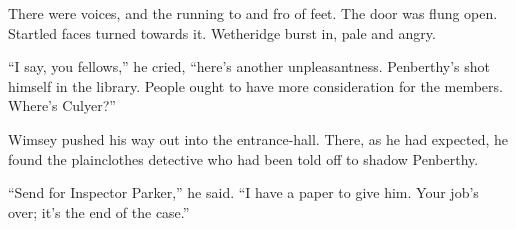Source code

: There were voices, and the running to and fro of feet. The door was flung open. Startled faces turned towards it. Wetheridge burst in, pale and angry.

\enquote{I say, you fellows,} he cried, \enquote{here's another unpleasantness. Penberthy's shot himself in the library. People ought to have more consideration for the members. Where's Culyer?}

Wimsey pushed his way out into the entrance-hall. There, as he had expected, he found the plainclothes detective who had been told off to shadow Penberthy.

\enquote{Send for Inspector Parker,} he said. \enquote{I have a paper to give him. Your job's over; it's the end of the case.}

------------

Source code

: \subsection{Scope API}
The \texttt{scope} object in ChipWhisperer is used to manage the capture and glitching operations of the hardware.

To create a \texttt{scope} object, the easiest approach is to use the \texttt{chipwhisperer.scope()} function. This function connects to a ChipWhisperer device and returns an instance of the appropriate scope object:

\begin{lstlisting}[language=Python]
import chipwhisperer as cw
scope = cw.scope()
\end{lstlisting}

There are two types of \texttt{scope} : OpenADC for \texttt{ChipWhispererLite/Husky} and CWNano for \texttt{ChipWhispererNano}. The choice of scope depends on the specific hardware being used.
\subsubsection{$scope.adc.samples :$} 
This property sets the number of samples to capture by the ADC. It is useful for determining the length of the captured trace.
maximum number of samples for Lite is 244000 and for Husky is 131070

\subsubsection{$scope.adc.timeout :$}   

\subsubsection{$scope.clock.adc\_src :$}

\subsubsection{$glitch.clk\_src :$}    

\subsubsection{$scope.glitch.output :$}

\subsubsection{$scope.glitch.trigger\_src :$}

------------

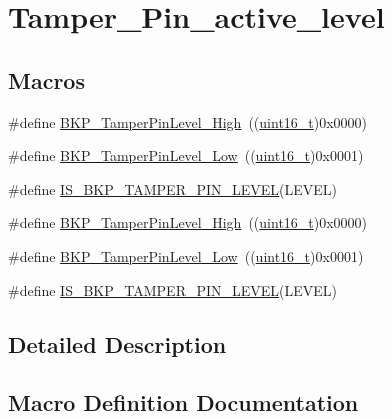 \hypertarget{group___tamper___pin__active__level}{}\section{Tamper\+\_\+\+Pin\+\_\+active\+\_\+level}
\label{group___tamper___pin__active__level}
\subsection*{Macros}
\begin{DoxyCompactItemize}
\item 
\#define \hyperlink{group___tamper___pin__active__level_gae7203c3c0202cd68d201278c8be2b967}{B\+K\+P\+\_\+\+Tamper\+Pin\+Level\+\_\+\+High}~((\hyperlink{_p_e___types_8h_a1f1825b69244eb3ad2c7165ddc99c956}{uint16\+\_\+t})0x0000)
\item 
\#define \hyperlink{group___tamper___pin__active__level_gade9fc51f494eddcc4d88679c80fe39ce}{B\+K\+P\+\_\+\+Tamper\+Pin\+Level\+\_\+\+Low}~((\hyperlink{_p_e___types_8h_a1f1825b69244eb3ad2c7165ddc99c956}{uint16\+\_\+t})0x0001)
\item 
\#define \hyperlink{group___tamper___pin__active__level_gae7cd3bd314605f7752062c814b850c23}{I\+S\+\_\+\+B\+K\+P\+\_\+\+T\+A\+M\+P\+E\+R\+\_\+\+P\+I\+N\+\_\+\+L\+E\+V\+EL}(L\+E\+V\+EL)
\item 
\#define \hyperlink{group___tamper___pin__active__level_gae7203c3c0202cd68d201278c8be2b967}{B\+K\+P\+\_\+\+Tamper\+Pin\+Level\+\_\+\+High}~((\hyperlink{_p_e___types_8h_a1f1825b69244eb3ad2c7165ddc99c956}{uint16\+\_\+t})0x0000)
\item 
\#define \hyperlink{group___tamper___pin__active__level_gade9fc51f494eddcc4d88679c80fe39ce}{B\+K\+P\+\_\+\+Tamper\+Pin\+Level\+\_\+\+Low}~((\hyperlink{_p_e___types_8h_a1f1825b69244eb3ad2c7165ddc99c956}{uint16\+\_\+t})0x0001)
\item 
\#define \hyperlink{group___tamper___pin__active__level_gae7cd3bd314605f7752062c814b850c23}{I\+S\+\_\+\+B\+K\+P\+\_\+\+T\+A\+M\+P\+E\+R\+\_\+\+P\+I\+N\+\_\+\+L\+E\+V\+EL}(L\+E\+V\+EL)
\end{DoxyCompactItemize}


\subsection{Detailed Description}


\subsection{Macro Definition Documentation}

------------

## What to work on
With the line holding "Wimsey pushed his" as the first and the line holding "have a paper" as the last, please transcribe exactly the lines of the material above in that range and nothing else.

## Answer to the exercise
Wimsey pushed his way out into the entrance-hall. There, as he had expected, he found the plainclothes detective who had been told off to shadow Penberthy.

\enquote{Send for Inspector Parker,} he said. \enquote{I have a paper to give him. Your job's over; it's the end of the case.}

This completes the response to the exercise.